Ostatnio edytowany przez Kinaret (2012-05-08 15:44:46)
Offline
Wszedłem do środka budynku.Muszę znaleźć pracę by utrzymać dom mój i Sunako.Nikogo nie było poza mną i urzędnikiem.
-Może to i lepiej...-pomyślałem.Powoli podszedłem do mężczyzny.
-Dzień dobry-powiedziałem-Szukam pracy, by utrzymać mnie i moja przyjaciółkę.Najlepiej taką by zarabiać nie mniej niż 15 dukatów miesięcznie...
Offline
Urzędnik właśnie przeglądał jakieś zwoje pergaminu, chociaż na twój głos szybko odwrócił głowę i odrzekł:
- Dzień dobry. Może podałby pan jakieś konkrety? W czym pan się dobrze spisuje? W jakiego rodzaju pracach?
Offline
- Pracę fizyczną, powiadasz? Co powiesz o pracy na budowie? Ostatnio potrzebujemy coraz więcej robotników, a jakimś cudem nie możemy ich znaleźć. Czy przyjmujesz takie zlecenie? - urzędnik zadał pytanie, licząc na to iż Lux odpowie na nie twierdząco.
Offline
Powoli przemieszczałem się ulicami miasta starając się jak najmniej rzucać w oczy. To miejsce miało stać się dla mnie nowym początkiem, więc najlepszym wyjściem wydawało mi się znalezienie jakieś pracy. Bez większych problemów znalazłem miejsce które było urzędem pracy. Wystarczyło odnaleźć miejsce w którym nikt nie zajmował się pracą. Znudzony urzędnik i jakiś młodzian właśnie prowadzili dyskusję na temat jakiejś pracy fizycznej kiedy wszedłem do pokoju.

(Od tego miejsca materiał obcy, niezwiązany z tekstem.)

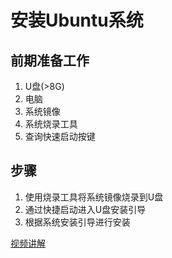 # 安装Ubuntu系统

## 前期准备工作
1. U盘(>8G)
2. 电脑
3. 系统镜像
4. 系统烧录工具
5. 查询快速启动按键

## 步骤
1. 使用烧录工具将系统镜像烧录到U盘
2. 通过快捷启动进入U盘安装引导
3. 根据系统安装引导进行安装

[视频讲解](https://www.bilibili.com/video/BV1YL4y1A7y4/)


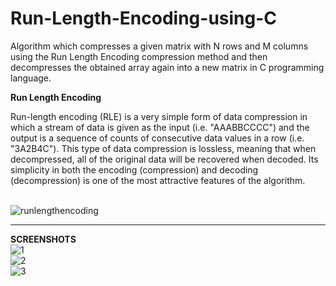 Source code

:# Run-Length-Encoding-using-C
Algorithm which compresses a given matrix with N rows and M columns using the Run Length Encoding compression method and then decompresses the obtained array again into a new matrix in C programming language.<br>

<b>Run Length Encoding</b><br>
<div>Run-length encoding (RLE) is a very simple form of data compression in which a stream
of data is given as the input (i.e. "AAABBCCCC") and the output is a sequence of counts
of consecutive data values in a row (i.e. "3A2B4C"). This type of data compression is
lossless, meaning that when decompressed, all of the original data will be recovered
when decoded. Its simplicity in both the encoding (compression) and decoding
(decompression) is one of the most attractive features of the algorithm.</div><br>

![runlengthencoding](https://user-images.githubusercontent.com/64909109/107512143-76211980-6bb7-11eb-8172-46721c9852d2.PNG)<br><hr>
<b>SCREENSHOTS</b><br>
![1](https://user-images.githubusercontent.com/64909109/107512148-76b9b000-6bb7-11eb-9d13-a52925b91ce8.PNG)<br>
![2](https://user-images.githubusercontent.com/64909109/107512149-77524680-6bb7-11eb-9f8d-042e9beb2c31.PNG)<br>
![3](https://user-images.githubusercontent.com/64909109/107512152-77524680-6bb7-11eb-9534-c953ab004213.PNG)


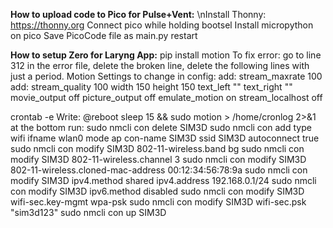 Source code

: **How to upload code to Pico for Pulse+Vent:**
\nInstall Thonny: https://thonny.org
Connect pico while holding bootsel
Install micropython on pico
Save PicoCode file as main.py
restart


**How to setup Zero for Laryng App:**
pip install motion
To fix error: go to line 312 in the error file, delete the broken line, delete the following lines with just a period. 
Motion Settings to change in config:
add: stream_maxrate 100
add: stream_quality 100
width 150
height 150
text_left ""
text_right ""
movie_output off
picture_output off
emulate_motion on 
stream_localhost off

crontab -e
Write:
@reboot sleep 15 && sudo motion > /home/cronlog 2>&1
at the bottom
run:
sudo nmcli con delete SIM3D
sudo nmcli con add type wifi ifname wlan0 mode ap con-name SIM3D ssid SIM3D autoconnect true
sudo nmcli con modify SIM3D 802-11-wireless.band bg
sudo nmcli con modify SIM3D 802-11-wireless.channel 3
sudo nmcli con modify SIM3D 802-11-wireless.cloned-mac-address 00:12:34:56:78:9a
sudo nmcli con modify SIM3D ipv4.method shared ipv4.address 192.168.0.1/24
sudo nmcli con modify SIM3D ipv6.method disabled
sudo nmcli con modify SIM3D wifi-sec.key-mgmt wpa-psk
sudo nmcli con modify SIM3D wifi-sec.psk "sim3d123"
sudo nmcli con up SIM3D


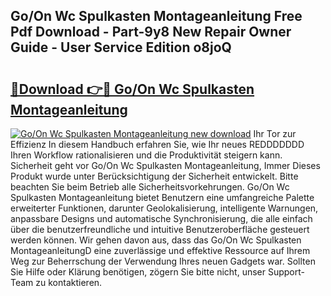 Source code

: ## Go/On Wc Spulkasten Montageanleitung Free Pdf Download - Part-9y8 New Repair Owner Guide - User Service Edition o8joQ

# <h2><a href="http://df78egp.blite.top/?on=Go%2fOn+Wc+Spulkasten+Montageanleitung">🔗Download 👉🔴 Go/On Wc Spulkasten Montageanleitung</a></h2>

[![Go/On Wc Spulkasten Montageanleitung new download](https://i.imgur.com/lujVjoI.png)](http://df78egp.blite.top/?on=Go%2fOn+Wc+Spulkasten+Montageanleitung)
Ihr Tor zur Effizienz In diesem Handbuch erfahren Sie, wie Ihr neues REDDDDDDD Ihren Workflow rationalisieren und die Produktivität steigern kann. Sicherheit geht vor Go/On Wc Spulkasten Montageanleitung, Immer Dieses Produkt wurde unter Berücksichtigung der Sicherheit entwickelt. Bitte beachten Sie beim Betrieb alle Sicherheitsvorkehrungen. Go/On Wc Spulkasten Montageanleitung bietet Benutzern eine umfangreiche Palette erweiterter Funktionen, darunter Geolokalisierung, intelligente Warnungen, anpassbare Designs und automatische Synchronisierung, die alle einfach über die benutzerfreundliche und intuitive Benutzeroberfläche gesteuert werden können. Wir gehen davon aus, dass das Go/On Wc Spulkasten MontageanleitungD eine zuverlässige und effektive Ressource auf Ihrem Weg zur Beherrschung der Verwendung Ihres neuen Gadgets war. Sollten Sie Hilfe oder Klärung benötigen, zögern Sie bitte nicht, unser Support-Team zu kontaktieren.
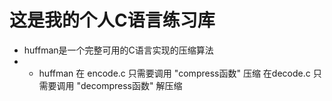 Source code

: # 这是我的个人C语言练习库
+ huffman是一个完整可用的C语言实现的压缩算法
+ + huffman 在 encode.c 只需要调用 "compress函数" 压缩 在decode.c 只需要调用 "decompress函数" 解压缩
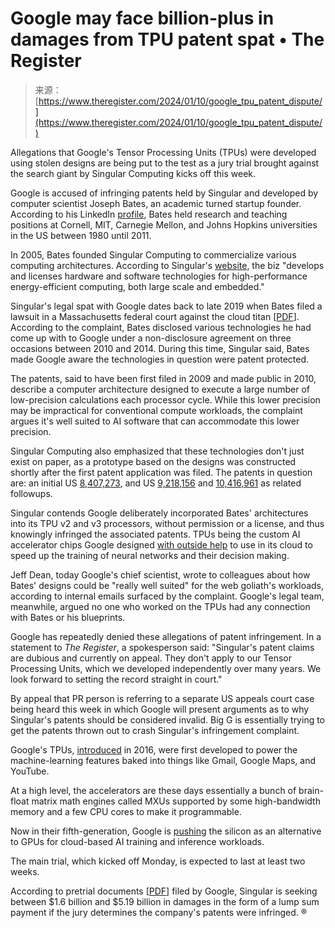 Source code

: <!--yml
category: 未分类
date: 2024-05-27 14:42:52
-->

# Google may face billion-plus in damages from TPU patent spat • The Register

> 来源：[https://www.theregister.com/2024/01/10/google_tpu_patent_dispute/](https://www.theregister.com/2024/01/10/google_tpu_patent_dispute/)

Allegations that Google's Tensor Processing Units (TPUs) were developed using stolen designs are being put to the test as a jury trial brought against the search giant by Singular Computing kicks off this week.

Google is accused of infringing patents held by Singular and developed by computer scientist Joseph Bates, an academic turned startup founder. According to his LinkedIn [profile](https://www.linkedin.com/in/joebatessingular/), Bates held research and teaching positions at Cornell, MIT, Carnegie Mellon, and Johns Hopkins universities in the US between 1980 until 2011.

In 2005, Bates founded Singular Computing to commercialize various computing architectures. According to Singular's [website](https://www.singularcomputing.com/), the biz "develops and licenses hardware and software technologies for high-performance energy-efficient computing, both large scale and embedded."

Singular's legal spat with Google dates back to late 2019 when Bates filed a lawsuit in a Massachusetts federal court against the cloud titan [[PDF](https://regmedia.co.uk/2024/01/09/singular_google_complaint.pdf)]. According to the complaint, Bates disclosed various technologies he had come up with to Google under a non-disclosure agreement on three occasions between 2010 and 2014\. During this time, Singular said, Bates made Google aware the technologies in question were patent protected.

The patents, said to have been first filed in 2009 and made public in 2010, describe a computer architecture designed to execute a large number of low-precision calculations each processor cycle. While this lower precision may be impractical for conventional compute workloads, the complaint argues it's well suited to AI software that can accommodate this lower precision.

Singular Computing also emphasized that these technologies don't just exist on paper, as a prototype based on the designs was constructed shortly after the first patent application was filed. The patents in question are: an initial US [8,407,273](https://patents.google.com/patent/US8407273B2), and US [9,218,156](https://patents.google.com/patent/US9218156B2) and [10,416,961](https://patents.google.com/patent/US10416961B2) as related followups.

Singular contends Google deliberately incorporated Bates' architectures into its TPU v2 and v3 processors, without permission or a license, and thus knowingly infringed the associated patents. TPUs being the custom AI accelerator chips Google designed [with outside help](https://www.theregister.com/2023/09/22/google_broadcom_tpus/) to use in its cloud to speed up the training of neural networks and their decision making.

Jeff Dean, today Google's chief scientist, wrote to colleagues about how Bates' designs could be "really well suited" for the web goliath's workloads, according to internal emails surfaced by the complaint. Google's legal team, meanwhile, argued no one who worked on the TPUs had any connection with Bates or his blueprints.

Google has repeatedly denied these allegations of patent infringement. In a statement to *The Register*, a spokesperson said: "Singular's patent claims are dubious and currently on appeal. They don't apply to our Tensor Processing Units, which we developed independently over many years. We look forward to setting the record straight in court."

By appeal that PR person is referring to a separate US appeals court case being heard this week in which Google will present arguments as to why Singular's patents should be considered invalid. Big G is essentially trying to get the patents thrown out to crash Singular's infringement complaint.

Google's TPUs, [introduced](https://www.theregister.com/2016/05/18/confirmed_google_bakes_custom_data_centre_chips/) in 2016, were first developed to power the machine-learning features baked into things like Gmail, Google Maps, and YouTube.

At a high level, the accelerators are these days essentially a bunch of brain-float matrix math engines called MXUs supported by some high-bandwidth memory and a few CPU cores to make it programmable.

Now in their fifth-generation, Google is [pushing](https://www.theregister.com/2023/12/06/google_unveils_tpu_v5p_pods/) the silicon as an alternative to GPUs for cloud-based AI training and inference workloads.

The main trial, which kicked off Monday, is expected to last at least two weeks.

According to pretrial documents [[PDF](https://regmedia.co.uk/2024/01/09/singular_google_pretrial.pdf)] filed by Google, Singular is seeking between $1.6 billion and $5.19 billion in damages in the form of a lump sum payment if the jury determines the company's patents were infringed. ®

-Witam- powiedziałam starając sobie przypomnieć język panujący na tym kontynencie- Czy znajdę tu jakąś pracę?
Offline
Zgłoś się na na Placu Budowy - rzekł urzędnik do Luxa, po czym zajął się następnym ochotnikiem
- Tak, praca zawsze jest. A w czym konkretnie się specjalizujesz? - urzędniczo się spytał
Offline
Długo rozmyślałem nad właściwą odpowiedzią, kiedyś zajmowałem się robieniem trucizn ale tutejsza roślinność była zupełnie inna. Mogłem też powiedzieć zabijaniem, ale to przecież umie każdy. Znajomość magi? W gruncie rzeczy nie za wiele o niej wiedziałem.
-Niczym konkretnym- odpowiedziałem po chwili wahania.
Offline
-Oporządzanie zwierząt, myślę że sobie poradzę-odparłem,znałem podstawy anatomii ludzkiej i końskie(najłatwiejszą metodą na zabicie jeźdźca jest pozbycie się jego wierzchowca) z pewnością reszta zwierząt jest w mniejszym lub większym stopniu podobna więc nie powinno to sprawić większych problemów.